Jacobean stage play by John Fletcher

The Mad Lover is a Jacobean stage play, a tragicomedy by John Fletcher. It was initially published in the first Beaumont and Fletcher folio of 1647. Fletcher's sole authorship was specified during the 17th century by his friend Sir Aston Cockayne. It displays Fletcher's distinctive pattern of stylistic and textual preferences throughout the text, so that his authorship is not questioned.

==Performance==
The play was acted by the King's Men; the cast list added in the second Beaumont and Fletcher folio of 1679 includes Richard Burbage, John Lowin, Robert Benfield, William Ecclestone, Nathan Field, Richard Sharpe, and Henry Condell. This indicates a production between 1616, when Field joined the company, and Burbage's death in March 1619. Lady Anne Clifford mentions in her diary seeing a performance of the play at court on 5 January 1617 (new style). The play was revived in 1630.

The play was revived early in the Restoration era, with Edward Kynaston in the role of the princess (when women onstage were still an innovation and a rarity). Samuel Pepys saw it at the Salisbury Court Theatre on 9 February 1661, again on 2 December the same year, and again on 18 February 1669. On Sunday, 25 September 1664, he "spent all the morning reading of 'The Madd Lovers', a very good play."

The play was adapted to meet changing tastes, as were other Fletcher plays; a version by Peter Anthony Motteux was scored with music and songs by John Eccles and Daniel Purcell and staged by Thomas Betterton in 1703–1704.
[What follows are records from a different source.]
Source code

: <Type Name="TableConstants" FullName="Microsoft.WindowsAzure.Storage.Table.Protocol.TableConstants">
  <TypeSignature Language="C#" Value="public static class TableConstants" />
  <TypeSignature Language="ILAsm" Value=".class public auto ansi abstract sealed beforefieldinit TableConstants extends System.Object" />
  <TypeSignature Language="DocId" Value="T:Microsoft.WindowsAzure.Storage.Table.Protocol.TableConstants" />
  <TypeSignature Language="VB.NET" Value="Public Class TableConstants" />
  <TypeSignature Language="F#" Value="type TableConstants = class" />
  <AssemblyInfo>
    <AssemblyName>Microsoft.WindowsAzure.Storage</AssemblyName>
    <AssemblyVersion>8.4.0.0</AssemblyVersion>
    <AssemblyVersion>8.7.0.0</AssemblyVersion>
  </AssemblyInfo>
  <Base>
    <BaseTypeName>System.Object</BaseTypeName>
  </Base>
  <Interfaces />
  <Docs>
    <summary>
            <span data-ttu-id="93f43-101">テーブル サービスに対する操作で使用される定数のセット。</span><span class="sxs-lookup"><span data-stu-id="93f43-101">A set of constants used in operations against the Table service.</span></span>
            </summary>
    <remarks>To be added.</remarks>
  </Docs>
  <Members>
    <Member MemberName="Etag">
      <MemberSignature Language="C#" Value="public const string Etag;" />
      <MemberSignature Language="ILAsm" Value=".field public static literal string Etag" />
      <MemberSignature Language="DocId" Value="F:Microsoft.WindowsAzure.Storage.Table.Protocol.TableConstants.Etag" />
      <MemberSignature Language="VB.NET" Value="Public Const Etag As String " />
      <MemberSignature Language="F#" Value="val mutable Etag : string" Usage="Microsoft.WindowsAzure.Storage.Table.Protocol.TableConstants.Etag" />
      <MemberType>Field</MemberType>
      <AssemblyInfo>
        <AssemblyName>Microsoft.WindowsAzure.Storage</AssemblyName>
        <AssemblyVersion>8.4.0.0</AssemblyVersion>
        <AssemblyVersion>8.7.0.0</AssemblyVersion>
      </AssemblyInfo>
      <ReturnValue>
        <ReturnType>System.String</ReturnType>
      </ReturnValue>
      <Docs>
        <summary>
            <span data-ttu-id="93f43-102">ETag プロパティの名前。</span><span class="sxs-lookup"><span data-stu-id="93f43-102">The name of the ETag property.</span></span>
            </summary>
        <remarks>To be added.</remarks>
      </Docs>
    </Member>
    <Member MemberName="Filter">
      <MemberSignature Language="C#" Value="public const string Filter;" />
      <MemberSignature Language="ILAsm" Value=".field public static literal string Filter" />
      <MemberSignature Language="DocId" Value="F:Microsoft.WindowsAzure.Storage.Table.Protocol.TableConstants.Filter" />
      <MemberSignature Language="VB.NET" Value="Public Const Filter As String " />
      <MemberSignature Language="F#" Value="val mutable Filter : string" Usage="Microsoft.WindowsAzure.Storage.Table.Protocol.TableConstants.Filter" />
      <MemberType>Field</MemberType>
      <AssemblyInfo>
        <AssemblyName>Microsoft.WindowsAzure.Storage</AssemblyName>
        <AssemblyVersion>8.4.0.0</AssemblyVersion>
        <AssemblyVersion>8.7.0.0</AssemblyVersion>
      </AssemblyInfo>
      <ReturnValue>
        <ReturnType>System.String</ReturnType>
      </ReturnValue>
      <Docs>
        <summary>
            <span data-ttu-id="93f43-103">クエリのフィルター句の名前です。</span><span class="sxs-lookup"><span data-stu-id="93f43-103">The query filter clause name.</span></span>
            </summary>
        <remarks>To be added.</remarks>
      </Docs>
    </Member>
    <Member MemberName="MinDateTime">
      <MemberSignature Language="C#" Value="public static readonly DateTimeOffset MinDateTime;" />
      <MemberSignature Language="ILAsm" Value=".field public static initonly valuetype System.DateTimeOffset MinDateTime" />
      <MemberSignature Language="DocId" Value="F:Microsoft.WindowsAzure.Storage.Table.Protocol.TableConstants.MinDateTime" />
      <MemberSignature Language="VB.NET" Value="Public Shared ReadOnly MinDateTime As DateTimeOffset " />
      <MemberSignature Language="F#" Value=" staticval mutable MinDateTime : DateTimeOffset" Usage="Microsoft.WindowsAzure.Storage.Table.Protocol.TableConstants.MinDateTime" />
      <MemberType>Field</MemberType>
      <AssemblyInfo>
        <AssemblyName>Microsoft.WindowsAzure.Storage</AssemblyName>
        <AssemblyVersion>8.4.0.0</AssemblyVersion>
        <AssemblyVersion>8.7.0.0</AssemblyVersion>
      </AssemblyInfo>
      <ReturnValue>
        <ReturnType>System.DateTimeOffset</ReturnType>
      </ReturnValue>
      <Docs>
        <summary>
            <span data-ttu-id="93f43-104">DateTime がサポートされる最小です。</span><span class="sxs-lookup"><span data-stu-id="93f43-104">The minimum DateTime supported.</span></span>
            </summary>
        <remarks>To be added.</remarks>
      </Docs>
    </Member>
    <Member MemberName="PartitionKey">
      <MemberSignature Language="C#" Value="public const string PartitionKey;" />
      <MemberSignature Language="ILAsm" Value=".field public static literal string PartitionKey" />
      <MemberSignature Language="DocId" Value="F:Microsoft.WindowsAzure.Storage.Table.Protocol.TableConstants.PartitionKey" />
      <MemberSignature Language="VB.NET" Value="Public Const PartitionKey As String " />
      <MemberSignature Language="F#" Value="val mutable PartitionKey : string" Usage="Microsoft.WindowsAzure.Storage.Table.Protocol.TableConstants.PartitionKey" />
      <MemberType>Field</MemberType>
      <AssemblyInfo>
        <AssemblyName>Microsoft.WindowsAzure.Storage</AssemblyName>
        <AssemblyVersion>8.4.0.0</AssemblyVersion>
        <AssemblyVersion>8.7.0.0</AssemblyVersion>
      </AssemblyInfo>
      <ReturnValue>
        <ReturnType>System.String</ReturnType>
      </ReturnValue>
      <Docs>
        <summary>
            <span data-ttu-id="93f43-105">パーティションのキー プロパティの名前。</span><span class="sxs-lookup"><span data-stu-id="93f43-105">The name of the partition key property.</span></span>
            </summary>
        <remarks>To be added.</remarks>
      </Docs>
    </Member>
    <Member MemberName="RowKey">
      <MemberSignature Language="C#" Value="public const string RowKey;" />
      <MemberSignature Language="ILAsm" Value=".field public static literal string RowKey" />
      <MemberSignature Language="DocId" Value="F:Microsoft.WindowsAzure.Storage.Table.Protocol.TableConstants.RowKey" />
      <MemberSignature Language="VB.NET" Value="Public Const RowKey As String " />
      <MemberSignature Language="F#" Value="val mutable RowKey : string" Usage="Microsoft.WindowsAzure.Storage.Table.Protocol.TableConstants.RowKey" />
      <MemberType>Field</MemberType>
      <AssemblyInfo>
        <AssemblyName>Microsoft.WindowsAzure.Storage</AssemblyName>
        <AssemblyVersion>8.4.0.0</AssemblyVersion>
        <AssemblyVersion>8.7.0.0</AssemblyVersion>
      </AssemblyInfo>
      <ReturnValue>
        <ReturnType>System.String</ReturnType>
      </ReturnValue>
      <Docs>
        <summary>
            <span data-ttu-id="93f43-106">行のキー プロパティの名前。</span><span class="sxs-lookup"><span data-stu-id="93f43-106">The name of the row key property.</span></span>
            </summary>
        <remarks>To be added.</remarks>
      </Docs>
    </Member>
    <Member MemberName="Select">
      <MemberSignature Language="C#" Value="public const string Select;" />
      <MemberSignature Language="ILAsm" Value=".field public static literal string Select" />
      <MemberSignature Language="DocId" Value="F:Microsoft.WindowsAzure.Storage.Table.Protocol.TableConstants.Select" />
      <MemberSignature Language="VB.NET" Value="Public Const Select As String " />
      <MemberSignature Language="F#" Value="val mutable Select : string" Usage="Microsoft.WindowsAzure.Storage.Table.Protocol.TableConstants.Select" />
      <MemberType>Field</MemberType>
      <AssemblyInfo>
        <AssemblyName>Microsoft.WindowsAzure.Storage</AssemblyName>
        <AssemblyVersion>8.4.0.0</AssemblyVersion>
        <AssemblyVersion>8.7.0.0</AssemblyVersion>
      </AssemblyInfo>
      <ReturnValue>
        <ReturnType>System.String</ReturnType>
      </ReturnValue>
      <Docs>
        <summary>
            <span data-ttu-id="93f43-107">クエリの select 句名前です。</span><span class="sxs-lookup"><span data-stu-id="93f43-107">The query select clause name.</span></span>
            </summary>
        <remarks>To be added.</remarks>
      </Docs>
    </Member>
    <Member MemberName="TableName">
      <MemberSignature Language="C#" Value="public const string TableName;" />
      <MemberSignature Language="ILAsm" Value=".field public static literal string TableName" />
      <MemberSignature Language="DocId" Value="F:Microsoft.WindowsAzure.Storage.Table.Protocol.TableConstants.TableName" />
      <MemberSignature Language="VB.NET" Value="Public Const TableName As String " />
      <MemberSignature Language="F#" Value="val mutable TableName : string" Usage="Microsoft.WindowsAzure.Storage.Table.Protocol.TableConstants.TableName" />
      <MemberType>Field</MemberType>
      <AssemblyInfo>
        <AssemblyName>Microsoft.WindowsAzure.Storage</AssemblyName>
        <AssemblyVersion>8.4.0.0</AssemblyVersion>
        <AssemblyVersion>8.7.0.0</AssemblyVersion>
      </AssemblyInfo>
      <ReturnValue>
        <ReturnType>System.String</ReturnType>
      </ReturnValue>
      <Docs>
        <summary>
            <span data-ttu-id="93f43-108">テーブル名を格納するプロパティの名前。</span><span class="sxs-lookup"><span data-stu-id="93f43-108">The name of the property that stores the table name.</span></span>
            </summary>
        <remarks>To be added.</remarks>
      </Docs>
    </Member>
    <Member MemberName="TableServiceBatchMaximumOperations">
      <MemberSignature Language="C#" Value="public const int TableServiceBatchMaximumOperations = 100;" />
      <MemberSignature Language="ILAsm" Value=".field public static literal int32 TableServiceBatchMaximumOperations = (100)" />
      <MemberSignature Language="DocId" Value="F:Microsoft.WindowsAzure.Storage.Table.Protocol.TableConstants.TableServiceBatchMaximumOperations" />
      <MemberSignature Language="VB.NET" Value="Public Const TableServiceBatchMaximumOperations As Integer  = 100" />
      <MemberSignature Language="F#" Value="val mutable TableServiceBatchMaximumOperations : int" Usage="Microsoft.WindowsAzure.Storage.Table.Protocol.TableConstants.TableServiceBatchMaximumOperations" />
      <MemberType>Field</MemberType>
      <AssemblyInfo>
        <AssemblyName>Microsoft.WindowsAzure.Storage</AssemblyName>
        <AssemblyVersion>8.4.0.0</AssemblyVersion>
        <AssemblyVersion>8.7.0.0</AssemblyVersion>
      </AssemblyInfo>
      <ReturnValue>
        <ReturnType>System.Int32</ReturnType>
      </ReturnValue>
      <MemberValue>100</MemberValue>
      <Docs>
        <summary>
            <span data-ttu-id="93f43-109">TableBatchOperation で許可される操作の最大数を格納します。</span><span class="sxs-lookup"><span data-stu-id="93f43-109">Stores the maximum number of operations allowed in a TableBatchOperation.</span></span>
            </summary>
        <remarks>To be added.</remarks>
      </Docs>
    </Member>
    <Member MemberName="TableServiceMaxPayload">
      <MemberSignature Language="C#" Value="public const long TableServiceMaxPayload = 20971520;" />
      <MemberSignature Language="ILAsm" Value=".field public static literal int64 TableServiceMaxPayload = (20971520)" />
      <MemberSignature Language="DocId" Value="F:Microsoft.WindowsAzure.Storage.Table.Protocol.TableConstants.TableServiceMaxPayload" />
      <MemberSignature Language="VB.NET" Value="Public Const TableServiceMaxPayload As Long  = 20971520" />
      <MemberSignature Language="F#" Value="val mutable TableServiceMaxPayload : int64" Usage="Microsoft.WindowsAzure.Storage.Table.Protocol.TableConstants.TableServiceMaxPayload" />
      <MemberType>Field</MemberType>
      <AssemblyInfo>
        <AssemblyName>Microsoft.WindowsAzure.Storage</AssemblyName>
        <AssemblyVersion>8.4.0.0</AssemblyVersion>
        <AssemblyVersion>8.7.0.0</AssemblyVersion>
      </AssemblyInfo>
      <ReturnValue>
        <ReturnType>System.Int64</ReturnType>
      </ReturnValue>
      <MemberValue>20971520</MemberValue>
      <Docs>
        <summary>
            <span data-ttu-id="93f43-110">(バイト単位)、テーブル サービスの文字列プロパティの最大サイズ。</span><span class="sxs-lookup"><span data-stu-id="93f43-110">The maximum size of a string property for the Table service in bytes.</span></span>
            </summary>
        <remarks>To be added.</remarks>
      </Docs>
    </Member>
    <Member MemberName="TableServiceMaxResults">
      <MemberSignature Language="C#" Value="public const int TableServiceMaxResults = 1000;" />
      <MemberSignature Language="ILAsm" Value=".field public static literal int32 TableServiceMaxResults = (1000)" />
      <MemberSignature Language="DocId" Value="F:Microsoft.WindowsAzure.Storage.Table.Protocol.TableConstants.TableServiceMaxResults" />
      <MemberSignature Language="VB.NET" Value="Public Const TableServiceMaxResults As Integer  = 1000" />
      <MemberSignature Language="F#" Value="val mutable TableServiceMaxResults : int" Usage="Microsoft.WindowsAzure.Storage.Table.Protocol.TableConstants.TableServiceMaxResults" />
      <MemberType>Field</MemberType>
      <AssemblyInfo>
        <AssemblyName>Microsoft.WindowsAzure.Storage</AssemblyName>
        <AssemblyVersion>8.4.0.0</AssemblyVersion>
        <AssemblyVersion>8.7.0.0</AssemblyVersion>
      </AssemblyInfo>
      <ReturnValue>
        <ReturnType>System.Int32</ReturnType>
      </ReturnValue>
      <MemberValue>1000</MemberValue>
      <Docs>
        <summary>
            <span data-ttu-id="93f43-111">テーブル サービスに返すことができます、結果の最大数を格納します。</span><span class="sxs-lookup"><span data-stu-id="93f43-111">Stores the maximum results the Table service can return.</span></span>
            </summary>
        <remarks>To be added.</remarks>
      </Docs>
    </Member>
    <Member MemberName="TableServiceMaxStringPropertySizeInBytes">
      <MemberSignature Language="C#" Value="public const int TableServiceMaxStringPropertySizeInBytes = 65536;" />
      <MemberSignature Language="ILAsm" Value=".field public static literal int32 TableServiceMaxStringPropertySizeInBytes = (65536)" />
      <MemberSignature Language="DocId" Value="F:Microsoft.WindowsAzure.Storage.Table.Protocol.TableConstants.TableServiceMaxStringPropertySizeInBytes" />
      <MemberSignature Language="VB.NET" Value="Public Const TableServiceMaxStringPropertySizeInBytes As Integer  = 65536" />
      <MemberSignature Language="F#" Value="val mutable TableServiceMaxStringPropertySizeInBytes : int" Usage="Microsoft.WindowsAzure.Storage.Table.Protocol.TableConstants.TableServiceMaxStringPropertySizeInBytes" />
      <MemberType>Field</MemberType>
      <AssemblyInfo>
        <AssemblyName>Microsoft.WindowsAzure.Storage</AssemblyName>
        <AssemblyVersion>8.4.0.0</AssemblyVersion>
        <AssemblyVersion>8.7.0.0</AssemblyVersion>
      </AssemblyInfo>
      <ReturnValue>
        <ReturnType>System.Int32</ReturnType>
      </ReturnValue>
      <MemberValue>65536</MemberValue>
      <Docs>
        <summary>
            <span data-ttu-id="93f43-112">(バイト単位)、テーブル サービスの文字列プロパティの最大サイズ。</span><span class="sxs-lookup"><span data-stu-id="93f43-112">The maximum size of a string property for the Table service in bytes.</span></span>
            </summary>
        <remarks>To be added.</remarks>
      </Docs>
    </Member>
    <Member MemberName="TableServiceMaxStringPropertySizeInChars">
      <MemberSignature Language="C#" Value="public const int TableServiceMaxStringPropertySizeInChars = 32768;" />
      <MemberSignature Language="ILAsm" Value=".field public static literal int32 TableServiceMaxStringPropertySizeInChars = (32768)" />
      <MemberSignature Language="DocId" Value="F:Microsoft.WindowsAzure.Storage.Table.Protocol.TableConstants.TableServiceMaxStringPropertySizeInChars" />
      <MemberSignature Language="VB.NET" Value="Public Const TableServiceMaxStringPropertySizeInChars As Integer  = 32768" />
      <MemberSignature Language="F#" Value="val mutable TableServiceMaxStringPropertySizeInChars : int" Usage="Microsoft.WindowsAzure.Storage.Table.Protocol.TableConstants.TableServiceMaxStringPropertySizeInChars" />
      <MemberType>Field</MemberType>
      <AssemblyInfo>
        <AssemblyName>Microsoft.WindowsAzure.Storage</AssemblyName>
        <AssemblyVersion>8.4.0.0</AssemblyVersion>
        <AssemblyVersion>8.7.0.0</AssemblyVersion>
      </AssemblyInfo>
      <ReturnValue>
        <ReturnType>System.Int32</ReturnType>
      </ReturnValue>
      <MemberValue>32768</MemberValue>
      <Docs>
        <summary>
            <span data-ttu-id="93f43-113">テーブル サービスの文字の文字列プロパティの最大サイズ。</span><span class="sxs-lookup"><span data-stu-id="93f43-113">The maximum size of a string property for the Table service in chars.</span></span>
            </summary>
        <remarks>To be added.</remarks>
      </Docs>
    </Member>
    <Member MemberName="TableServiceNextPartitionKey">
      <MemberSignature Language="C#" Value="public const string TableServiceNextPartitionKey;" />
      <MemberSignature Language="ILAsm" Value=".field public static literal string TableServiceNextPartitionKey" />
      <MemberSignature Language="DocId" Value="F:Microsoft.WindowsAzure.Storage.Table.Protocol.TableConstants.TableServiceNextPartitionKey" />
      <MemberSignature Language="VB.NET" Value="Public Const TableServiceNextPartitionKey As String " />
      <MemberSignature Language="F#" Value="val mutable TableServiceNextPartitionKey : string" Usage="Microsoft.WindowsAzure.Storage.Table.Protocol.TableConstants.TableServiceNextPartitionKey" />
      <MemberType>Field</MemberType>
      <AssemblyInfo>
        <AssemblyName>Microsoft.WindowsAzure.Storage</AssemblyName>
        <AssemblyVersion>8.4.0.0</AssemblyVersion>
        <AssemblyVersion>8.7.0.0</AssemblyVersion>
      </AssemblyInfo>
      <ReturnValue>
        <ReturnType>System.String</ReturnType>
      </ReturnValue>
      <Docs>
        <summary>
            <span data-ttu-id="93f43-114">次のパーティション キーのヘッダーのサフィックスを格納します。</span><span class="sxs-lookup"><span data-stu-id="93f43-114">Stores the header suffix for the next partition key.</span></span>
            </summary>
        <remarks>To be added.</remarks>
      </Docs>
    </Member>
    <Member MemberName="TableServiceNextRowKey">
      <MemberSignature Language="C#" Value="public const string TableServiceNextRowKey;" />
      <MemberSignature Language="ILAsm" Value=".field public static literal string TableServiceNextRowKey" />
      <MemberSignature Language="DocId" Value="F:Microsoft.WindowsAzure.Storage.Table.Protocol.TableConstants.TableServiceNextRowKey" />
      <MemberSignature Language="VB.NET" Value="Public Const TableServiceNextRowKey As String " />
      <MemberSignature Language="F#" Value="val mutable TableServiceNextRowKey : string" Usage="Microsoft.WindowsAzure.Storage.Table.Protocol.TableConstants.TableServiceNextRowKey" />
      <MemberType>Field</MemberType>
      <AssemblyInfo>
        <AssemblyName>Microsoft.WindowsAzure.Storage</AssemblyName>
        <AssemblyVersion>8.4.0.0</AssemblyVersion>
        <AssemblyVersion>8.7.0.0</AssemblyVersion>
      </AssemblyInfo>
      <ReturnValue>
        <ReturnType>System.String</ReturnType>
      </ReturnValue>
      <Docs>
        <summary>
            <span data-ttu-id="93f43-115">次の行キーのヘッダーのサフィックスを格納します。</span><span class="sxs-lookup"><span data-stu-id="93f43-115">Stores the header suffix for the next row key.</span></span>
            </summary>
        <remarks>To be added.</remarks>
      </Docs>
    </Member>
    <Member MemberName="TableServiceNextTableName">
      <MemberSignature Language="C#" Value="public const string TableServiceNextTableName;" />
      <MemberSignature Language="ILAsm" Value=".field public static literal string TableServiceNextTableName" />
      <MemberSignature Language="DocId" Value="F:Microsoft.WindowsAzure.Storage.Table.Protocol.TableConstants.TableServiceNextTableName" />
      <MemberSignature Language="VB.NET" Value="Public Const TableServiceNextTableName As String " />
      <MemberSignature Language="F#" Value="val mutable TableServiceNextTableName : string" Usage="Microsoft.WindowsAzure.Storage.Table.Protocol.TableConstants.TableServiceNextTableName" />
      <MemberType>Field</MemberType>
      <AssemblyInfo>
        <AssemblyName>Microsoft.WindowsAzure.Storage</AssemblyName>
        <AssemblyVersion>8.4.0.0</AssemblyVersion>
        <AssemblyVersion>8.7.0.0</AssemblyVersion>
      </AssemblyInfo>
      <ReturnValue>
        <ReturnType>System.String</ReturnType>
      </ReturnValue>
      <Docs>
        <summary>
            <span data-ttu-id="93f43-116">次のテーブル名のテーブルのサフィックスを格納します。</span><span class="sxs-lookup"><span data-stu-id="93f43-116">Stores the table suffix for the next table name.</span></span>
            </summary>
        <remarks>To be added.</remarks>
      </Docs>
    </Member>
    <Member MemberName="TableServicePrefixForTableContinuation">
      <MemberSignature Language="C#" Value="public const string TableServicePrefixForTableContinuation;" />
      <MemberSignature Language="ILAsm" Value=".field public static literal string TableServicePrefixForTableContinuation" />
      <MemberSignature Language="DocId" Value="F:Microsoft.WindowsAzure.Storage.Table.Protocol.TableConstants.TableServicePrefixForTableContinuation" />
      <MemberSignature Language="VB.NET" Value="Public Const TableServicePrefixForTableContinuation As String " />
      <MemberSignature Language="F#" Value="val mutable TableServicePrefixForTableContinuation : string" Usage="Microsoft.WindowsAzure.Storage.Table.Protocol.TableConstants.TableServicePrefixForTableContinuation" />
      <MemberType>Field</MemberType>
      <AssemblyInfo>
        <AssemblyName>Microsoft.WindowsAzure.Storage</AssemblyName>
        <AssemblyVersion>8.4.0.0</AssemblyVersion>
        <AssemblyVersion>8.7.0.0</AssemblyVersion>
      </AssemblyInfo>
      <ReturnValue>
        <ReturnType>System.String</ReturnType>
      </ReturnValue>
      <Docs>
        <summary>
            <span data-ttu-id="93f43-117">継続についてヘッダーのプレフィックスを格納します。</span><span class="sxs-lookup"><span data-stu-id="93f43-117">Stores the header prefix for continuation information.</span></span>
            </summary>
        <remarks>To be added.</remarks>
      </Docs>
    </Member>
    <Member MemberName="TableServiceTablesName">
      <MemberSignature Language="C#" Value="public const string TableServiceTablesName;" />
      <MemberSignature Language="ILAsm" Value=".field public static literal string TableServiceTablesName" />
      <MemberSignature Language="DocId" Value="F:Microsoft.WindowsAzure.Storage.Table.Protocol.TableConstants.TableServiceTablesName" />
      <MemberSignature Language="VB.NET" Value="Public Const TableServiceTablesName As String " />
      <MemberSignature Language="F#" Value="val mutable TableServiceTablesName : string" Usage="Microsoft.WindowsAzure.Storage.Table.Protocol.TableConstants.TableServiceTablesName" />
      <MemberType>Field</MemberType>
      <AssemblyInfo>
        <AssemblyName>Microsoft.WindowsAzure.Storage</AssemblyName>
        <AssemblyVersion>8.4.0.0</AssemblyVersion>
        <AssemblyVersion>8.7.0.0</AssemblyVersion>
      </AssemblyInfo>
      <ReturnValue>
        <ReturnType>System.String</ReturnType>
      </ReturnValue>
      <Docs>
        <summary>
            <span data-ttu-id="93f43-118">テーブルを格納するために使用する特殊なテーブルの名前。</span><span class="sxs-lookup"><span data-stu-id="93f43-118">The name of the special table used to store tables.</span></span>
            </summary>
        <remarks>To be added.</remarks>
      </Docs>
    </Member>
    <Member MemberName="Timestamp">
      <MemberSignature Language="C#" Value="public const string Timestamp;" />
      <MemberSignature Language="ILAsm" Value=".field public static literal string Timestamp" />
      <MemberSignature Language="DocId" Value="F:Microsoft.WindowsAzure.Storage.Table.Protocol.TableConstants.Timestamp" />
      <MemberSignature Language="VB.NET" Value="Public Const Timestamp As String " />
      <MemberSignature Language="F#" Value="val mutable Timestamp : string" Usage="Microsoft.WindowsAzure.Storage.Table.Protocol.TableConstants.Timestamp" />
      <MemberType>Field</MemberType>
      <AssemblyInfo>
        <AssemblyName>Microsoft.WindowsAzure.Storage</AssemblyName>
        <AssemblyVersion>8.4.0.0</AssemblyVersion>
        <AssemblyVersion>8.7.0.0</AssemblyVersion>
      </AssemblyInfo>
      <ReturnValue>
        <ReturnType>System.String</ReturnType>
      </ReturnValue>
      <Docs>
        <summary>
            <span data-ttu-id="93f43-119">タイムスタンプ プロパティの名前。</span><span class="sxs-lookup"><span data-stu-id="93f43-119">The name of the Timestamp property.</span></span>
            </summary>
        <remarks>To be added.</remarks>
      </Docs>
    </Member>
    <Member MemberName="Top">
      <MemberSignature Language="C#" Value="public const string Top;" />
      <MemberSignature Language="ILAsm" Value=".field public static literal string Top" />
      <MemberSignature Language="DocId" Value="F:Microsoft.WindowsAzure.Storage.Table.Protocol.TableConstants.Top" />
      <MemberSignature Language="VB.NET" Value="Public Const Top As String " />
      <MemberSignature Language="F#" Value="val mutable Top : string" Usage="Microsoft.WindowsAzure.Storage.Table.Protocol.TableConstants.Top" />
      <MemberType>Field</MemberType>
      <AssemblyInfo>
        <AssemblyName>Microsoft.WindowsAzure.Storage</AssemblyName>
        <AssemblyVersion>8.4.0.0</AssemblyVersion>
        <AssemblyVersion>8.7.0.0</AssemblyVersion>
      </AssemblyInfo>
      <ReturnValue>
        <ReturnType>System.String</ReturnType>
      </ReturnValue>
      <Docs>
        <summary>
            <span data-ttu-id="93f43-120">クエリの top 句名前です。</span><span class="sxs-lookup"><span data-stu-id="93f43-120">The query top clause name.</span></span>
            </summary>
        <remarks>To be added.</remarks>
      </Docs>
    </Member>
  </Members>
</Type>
The play has not been performed using Fletcher's text since the late 17th century. In November 2025 to celebrate the 400th anniversary of John Fletcher's death, the US Naval Academy Masqueraders will perform the 21st century and North American premiere of the play.

==Sources==
Fletcher drew materials for this play from Honoré D'Urfé's novel Astrée, as he did for Monsieur Thomas and Valentinian. Fletcher also borrowed plot materials from Bandello and Josephus. The point in which Cleanthe suborns a priestess to obtain a favorable oracle for her brother Syphax is a version of the Paulina and Mundus story in Josephus.

==Melancholy and music==
The Mad Lover, in line with its title, deals with a case of "melancholia" or depression over an unsatisfactory romantic attachment. In this it relates to several other dramas of its era, including Fletcher's The Noble Gentleman, The Nice Valour and John Ford's The Lover's Melancholy. The Mad Lover has been noted as "the most extensive example within a single play of the use of musical sound and imagery in the depiction and cure of madness." The characters in the play put on a masque in an attempt to treat the mad general, Memnon; drawing on the myth of Orpheus, it is a masque of beasts and trees, with an ape, a dog, a lion, and dancing trees – all formerly men and foolish lovers.

In 1897, Charles Villiers Stanford composed and orchestrated a musical setting for an excerpt from The Mad Lover, entitled "The Battle of Pelusium."